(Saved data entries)
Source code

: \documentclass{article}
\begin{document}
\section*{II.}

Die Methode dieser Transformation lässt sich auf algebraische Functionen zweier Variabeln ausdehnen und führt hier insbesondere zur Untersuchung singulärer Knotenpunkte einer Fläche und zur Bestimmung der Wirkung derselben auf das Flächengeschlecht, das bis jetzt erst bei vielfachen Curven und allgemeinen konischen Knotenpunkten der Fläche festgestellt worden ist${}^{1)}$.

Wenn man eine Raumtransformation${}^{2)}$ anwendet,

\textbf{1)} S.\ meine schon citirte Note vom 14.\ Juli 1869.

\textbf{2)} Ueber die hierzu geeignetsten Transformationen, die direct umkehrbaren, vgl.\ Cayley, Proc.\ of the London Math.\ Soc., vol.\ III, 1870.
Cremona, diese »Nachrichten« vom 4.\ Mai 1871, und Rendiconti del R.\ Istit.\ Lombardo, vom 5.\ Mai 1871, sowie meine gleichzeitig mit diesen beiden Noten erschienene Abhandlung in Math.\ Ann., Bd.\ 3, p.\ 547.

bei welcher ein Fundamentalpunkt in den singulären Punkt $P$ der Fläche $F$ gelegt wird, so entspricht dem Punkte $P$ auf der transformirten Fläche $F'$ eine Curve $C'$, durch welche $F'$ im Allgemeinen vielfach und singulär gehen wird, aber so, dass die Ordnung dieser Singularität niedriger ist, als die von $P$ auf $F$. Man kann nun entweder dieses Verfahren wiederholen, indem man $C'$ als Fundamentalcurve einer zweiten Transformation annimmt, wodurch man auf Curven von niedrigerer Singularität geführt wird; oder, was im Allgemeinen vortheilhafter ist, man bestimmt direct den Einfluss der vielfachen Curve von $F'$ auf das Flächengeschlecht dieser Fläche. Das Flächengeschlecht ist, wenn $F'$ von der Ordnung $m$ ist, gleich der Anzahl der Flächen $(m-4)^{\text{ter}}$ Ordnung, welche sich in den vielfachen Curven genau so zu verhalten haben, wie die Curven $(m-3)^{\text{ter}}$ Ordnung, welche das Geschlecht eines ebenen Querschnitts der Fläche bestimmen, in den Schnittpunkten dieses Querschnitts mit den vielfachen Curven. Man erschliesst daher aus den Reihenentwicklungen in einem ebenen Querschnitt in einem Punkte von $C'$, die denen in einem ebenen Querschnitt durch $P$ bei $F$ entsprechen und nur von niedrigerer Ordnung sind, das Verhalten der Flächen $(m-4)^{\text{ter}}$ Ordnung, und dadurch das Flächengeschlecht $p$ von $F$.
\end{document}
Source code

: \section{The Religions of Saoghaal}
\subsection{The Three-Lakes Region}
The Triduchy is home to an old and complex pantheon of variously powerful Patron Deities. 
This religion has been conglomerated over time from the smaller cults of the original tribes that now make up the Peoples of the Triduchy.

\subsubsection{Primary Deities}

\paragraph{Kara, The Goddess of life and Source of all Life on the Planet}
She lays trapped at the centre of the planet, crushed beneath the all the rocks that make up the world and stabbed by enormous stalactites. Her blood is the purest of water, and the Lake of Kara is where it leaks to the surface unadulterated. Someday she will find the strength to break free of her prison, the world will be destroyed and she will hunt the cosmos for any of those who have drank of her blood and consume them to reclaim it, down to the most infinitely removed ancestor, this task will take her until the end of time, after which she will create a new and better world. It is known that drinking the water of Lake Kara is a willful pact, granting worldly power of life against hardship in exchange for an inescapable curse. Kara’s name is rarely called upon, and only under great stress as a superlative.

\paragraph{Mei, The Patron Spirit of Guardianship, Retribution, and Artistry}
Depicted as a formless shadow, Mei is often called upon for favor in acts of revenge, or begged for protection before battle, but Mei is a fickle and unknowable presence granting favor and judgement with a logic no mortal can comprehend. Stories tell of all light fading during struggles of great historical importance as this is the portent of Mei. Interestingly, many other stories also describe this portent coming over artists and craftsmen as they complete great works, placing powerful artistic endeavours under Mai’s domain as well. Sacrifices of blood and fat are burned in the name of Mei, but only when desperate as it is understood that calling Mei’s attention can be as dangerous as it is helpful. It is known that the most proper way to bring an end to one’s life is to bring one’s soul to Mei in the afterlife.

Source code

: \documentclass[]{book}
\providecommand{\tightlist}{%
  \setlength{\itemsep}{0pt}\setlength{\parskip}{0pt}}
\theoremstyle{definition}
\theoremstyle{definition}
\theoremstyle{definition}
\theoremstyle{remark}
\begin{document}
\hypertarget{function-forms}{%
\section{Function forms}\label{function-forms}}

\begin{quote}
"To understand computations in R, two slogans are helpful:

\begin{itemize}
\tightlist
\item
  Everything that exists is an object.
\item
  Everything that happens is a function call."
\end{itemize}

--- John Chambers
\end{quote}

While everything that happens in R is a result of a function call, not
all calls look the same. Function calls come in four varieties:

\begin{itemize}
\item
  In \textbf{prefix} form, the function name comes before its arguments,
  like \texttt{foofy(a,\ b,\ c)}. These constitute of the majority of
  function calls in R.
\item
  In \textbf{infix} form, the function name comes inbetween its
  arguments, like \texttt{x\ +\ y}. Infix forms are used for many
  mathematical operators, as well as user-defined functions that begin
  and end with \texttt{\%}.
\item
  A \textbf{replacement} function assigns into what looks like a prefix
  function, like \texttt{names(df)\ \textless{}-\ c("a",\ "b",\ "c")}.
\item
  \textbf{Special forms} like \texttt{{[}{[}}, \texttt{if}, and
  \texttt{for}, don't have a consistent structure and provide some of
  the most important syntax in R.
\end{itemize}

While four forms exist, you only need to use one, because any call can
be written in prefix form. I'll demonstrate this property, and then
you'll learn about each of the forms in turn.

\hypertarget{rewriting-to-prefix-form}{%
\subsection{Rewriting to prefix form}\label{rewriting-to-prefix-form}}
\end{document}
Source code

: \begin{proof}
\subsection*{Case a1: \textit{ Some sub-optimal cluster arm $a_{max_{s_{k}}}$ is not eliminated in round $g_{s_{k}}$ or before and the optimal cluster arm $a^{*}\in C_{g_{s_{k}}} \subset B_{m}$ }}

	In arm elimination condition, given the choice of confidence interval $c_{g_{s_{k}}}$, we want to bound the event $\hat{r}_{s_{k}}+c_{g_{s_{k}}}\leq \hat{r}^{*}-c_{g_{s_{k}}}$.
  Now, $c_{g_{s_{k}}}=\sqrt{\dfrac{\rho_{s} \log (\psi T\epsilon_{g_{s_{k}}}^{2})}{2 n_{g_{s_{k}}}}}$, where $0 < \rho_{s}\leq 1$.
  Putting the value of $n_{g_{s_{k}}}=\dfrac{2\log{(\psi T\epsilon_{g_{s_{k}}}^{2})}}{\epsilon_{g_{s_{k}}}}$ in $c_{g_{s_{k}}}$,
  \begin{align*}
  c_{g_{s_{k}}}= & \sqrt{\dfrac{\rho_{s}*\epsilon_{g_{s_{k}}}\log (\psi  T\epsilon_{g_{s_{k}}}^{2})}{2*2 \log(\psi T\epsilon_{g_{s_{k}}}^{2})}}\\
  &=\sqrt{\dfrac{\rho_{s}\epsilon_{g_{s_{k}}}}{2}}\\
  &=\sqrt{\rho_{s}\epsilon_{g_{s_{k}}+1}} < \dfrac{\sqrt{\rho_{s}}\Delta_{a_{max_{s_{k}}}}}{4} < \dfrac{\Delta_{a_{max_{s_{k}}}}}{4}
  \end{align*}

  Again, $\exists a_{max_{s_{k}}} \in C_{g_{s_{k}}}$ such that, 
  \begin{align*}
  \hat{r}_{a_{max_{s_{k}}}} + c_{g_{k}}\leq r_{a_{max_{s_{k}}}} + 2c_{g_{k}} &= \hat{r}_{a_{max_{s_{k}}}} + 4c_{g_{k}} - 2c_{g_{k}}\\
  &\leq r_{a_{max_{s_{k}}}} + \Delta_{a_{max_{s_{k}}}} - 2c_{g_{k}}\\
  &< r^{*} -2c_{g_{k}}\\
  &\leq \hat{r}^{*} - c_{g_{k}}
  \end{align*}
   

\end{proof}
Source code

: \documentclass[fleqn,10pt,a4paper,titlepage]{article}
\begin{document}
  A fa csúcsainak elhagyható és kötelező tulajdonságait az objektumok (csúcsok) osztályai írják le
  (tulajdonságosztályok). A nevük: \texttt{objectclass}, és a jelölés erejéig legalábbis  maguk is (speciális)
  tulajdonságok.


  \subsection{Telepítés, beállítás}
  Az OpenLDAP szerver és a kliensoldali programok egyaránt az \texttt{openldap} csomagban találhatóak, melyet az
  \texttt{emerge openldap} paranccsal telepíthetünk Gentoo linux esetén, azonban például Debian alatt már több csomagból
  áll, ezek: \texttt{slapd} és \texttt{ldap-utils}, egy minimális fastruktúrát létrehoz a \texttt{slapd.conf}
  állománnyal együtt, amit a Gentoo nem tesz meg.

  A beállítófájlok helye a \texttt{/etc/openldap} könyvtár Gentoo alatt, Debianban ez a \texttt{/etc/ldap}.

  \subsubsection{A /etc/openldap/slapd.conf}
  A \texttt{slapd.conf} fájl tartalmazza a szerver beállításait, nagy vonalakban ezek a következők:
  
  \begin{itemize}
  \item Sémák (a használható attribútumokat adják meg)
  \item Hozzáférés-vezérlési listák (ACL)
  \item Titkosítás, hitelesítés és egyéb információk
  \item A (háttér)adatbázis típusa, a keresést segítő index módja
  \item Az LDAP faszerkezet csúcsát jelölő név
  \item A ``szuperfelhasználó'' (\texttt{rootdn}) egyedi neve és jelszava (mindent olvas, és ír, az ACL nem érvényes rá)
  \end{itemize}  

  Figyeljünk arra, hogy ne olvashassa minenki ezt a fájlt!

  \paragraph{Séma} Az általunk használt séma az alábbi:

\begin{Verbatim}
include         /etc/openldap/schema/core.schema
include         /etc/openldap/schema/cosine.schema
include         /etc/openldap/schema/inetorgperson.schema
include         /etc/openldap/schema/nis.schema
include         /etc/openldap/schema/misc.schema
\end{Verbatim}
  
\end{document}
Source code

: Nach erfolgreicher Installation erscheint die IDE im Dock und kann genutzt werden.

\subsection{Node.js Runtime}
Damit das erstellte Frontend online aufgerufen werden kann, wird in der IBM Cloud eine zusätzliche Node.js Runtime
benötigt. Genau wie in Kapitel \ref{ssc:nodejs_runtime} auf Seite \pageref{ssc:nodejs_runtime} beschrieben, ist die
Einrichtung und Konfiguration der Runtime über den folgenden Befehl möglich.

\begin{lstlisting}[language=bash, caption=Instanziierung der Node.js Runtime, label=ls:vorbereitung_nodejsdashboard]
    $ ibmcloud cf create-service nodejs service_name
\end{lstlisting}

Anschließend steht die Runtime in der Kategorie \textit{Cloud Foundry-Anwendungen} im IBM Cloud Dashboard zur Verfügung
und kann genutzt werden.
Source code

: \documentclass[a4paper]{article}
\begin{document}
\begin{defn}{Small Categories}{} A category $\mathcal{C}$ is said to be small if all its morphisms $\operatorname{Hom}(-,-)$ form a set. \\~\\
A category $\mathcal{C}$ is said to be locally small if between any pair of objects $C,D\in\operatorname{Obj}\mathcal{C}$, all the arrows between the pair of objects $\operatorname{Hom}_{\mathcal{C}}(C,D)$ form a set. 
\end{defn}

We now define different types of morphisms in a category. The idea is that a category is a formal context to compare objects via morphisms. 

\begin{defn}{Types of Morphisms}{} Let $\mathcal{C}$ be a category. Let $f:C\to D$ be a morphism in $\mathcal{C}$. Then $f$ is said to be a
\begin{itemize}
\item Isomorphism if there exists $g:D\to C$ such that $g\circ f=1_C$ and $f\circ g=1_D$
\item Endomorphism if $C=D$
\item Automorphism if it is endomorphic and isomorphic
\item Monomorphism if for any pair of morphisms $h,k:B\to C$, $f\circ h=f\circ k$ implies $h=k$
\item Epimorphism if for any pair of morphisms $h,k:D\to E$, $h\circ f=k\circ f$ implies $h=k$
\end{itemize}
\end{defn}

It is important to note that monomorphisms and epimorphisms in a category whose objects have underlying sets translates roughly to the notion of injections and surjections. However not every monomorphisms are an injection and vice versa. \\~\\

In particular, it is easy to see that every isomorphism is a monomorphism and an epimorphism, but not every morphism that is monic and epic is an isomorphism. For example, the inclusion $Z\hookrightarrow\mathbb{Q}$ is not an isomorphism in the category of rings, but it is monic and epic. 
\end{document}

§ **WHAT THE EXERCISE ASKS**
From the data, report how many lines hold "sqrt", leaving out any other words.

§ **WRITTEN REPLY**
4